TASK GOAL ::
Your task is to filter the data below down to the lines holding "String".

(Source records)
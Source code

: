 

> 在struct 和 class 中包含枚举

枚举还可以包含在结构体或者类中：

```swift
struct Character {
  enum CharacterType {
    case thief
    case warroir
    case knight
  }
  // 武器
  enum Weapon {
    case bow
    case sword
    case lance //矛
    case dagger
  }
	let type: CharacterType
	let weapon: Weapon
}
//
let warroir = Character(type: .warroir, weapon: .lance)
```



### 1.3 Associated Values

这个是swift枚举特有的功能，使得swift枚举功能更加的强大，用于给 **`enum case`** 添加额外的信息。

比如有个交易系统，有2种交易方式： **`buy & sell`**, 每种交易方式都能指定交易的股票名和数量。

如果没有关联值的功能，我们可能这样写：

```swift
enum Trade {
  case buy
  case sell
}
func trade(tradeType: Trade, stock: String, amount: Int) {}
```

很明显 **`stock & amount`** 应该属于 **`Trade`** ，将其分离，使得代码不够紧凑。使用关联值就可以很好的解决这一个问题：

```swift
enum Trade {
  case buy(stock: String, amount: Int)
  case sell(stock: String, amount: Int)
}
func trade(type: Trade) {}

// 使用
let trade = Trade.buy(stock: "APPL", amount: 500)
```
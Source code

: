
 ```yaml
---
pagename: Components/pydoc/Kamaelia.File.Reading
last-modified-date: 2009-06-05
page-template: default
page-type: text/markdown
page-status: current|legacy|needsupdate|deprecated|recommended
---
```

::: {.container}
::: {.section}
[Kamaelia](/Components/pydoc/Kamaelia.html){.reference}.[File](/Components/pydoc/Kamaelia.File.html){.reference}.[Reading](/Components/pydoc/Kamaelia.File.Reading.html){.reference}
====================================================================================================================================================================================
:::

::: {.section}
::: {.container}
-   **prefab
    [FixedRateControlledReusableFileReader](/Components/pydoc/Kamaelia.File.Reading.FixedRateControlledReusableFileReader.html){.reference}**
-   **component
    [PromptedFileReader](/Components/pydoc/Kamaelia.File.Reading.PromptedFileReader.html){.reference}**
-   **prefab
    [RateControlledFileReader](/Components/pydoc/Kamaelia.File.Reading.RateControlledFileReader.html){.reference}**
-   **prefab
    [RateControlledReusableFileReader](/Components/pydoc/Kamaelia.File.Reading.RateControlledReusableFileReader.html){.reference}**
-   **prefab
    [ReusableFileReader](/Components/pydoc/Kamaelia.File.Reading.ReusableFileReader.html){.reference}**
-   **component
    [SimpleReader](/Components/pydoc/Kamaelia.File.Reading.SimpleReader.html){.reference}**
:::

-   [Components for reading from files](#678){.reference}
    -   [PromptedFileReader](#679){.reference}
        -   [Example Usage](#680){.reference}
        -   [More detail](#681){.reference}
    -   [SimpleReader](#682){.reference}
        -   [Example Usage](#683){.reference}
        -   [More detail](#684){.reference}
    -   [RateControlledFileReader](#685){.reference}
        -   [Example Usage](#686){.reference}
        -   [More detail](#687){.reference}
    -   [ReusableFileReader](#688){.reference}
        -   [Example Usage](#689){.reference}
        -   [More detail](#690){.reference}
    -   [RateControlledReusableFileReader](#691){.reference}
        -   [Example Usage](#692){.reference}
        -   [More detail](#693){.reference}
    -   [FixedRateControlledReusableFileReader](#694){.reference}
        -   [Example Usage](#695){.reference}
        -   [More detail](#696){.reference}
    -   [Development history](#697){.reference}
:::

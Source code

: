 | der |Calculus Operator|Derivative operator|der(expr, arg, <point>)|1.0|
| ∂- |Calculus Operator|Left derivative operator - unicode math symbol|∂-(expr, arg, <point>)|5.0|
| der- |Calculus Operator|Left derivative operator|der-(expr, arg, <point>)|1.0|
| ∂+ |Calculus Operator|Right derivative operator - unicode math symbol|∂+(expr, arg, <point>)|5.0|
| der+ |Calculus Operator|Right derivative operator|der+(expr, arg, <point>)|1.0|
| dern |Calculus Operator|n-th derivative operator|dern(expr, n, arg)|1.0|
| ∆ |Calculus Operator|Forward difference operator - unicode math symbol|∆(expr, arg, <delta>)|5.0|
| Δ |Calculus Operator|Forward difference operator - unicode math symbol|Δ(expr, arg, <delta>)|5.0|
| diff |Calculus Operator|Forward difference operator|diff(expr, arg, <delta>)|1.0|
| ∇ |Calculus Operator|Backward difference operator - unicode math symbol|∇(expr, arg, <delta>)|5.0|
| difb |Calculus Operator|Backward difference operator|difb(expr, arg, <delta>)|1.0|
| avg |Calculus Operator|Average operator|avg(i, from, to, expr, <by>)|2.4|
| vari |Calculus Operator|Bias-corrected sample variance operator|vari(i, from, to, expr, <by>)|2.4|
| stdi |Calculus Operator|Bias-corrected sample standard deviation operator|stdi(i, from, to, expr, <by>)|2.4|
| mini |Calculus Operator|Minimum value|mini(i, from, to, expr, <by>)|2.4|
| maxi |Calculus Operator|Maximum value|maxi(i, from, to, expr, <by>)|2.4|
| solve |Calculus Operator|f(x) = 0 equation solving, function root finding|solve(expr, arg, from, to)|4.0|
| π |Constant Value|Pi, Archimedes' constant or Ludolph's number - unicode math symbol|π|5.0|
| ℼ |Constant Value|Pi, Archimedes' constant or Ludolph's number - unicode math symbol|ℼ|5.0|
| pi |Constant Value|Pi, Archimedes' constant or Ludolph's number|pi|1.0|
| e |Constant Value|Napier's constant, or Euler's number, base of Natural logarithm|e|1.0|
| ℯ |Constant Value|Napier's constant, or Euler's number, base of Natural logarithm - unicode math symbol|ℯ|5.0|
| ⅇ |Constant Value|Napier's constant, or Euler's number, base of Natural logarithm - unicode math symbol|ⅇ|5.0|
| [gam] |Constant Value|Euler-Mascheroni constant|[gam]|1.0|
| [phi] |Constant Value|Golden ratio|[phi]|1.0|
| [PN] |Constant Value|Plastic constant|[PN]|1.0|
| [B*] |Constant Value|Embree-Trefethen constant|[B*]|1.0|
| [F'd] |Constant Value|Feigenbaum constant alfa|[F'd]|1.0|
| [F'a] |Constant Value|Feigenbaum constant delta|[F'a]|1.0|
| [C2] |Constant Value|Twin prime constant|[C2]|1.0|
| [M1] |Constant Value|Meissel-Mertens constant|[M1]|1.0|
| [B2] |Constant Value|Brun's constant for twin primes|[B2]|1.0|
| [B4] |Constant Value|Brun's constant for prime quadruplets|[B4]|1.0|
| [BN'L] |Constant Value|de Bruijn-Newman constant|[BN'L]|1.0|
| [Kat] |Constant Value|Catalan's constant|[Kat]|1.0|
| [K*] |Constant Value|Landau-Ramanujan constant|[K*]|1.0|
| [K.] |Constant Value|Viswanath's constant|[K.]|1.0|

SOLUTION FOR THIS TASK ::
func trade(tradeType: Trade, stock: String, amount: Int) {}
  case buy(stock: String, amount: Int)
  case sell(stock: String, amount: Int)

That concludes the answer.